▶ **PROBLEM REQUIREMENTS**: Your result should be the lines holding the word "kubectl", copied from the entries below.

▶ **Records contained in a dataset**:
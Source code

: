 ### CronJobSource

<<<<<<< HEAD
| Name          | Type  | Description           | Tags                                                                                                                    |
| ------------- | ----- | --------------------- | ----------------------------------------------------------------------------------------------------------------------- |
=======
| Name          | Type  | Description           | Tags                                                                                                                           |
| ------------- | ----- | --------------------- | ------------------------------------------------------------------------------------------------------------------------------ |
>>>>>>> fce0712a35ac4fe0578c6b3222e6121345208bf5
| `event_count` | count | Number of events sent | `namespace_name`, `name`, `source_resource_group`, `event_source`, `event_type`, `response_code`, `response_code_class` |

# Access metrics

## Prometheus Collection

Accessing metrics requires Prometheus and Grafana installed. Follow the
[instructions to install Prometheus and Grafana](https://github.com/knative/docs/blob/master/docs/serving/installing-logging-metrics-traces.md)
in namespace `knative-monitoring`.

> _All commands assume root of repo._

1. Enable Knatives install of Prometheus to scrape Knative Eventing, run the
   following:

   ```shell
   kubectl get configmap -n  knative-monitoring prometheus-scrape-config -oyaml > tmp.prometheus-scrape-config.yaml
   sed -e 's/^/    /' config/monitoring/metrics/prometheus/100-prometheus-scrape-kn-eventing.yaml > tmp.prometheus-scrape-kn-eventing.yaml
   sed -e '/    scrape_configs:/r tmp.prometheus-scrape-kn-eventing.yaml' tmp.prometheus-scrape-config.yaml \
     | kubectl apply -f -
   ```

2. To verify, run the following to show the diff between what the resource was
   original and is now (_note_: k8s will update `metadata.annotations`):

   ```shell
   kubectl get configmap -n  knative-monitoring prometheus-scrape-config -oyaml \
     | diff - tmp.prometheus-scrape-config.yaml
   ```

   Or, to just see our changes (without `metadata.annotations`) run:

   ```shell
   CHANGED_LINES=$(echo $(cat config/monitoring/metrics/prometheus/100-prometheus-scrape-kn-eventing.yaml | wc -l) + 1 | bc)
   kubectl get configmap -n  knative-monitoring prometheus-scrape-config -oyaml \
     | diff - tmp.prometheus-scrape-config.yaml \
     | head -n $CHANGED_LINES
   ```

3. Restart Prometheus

▶ **SOLUTION TO THIS PROBLEM**:
   kubectl get configmap -n  knative-monitoring prometheus-scrape-config -oyaml > tmp.prometheus-scrape-config.yaml
     | kubectl apply -f -
   kubectl get configmap -n  knative-monitoring prometheus-scrape-config -oyaml \
   kubectl get configmap -n  knative-monitoring prometheus-scrape-config -oyaml \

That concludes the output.